ACTION ITEM
Write out exactly the lines from the line that contains "[Oxygen icon set]: https://github.com/KDE/oxygen-icons/" through the final line of the listing below, and no others.

++++++++++++++++++++

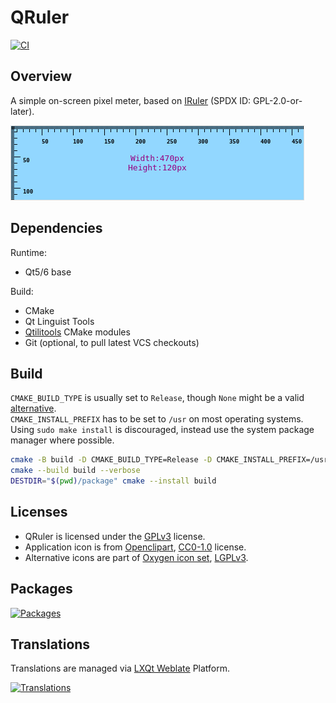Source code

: # QRuler

[![CI]](https://github.com/qtilities/qruler/actions/workflows/build.yml)

## Overview

A simple on-screen pixel meter, based on [IRuler] (SPDX ID: GPL-2.0-or-later).

![Screenshot](resources/screenshot.png)

## Dependencies

Runtime:

- Qt5/6 base

Build:

- CMake
- Qt Linguist Tools
- [Qtilitools] CMake modules
- Git (optional, to pull latest VCS checkouts)

## Build

`CMAKE_BUILD_TYPE` is usually set to `Release`, though `None` might be a valid [alternative].<br>
`CMAKE_INSTALL_PREFIX` has to be set to `/usr` on most operating systems.<br>
Using `sudo make install` is discouraged, instead use the system package manager where possible.

```bash
cmake -B build -D CMAKE_BUILD_TYPE=Release -D CMAKE_INSTALL_PREFIX=/usr -W no-dev
cmake --build build --verbose
DESTDIR="$(pwd)/package" cmake --install build
```

## Licenses

- QRuler is licensed under the [GPLv3] license.
- Application icon is from [Openclipart], [CC0-1.0] license.
- Alternative icons are part of [Oxygen icon set], [LGPLv3].

## Packages

[![Packages]](https://repology.org/project/qruler/versions)

## Translations

Translations are managed via [LXQt Weblate] Platform.

[![Translations]](https://translate.lxqt-project.org/engage/qtilities/?utm_source=widget)


[alternative]:        https://wiki.archlinux.org/title/CMake_package_guidelines#Fixing_the_automatic_optimization_flag_override
[CC0-1.0]:         https://creativecommons.org/publicdomain/zero/1.0/
[CI]:              https://github.com/qtilities/qruler/actions/workflows/build.yml/badge.svg
[GPLv3]:           LICENSE
[IRuler]:          https://github.com/jjzhang166/IRuler/
[LGPLv3]:          resources/icons/COPYING
[LXQt Weblate]:    https://translate.lxqt-project.org/projects/qtilities/qruler/
[Openclipart]:     https://openclipart.org/
[Oxygen icon set]: https://github.com/KDE/oxygen-icons/
[Packages]:        https://repology.org/badge/vertical-allrepos/qruler.svg
[Qtilitools]:      https://github.com/qtilities/qtilitools/
[Translations]:    https://translate.lxqt-project.org/widgets/qtilities/-/qruler/multi-auto.svg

++++++++++++++++++++

YOUR RESPONSE
[Oxygen icon set]: https://github.com/KDE/oxygen-icons/
[Packages]:        https://repology.org/badge/vertical-allrepos/qruler.svg
[Qtilitools]:      https://github.com/qtilities/qtilitools/
[Translations]:    https://translate.lxqt-project.org/widgets/qtilities/-/qruler/multi-auto.svg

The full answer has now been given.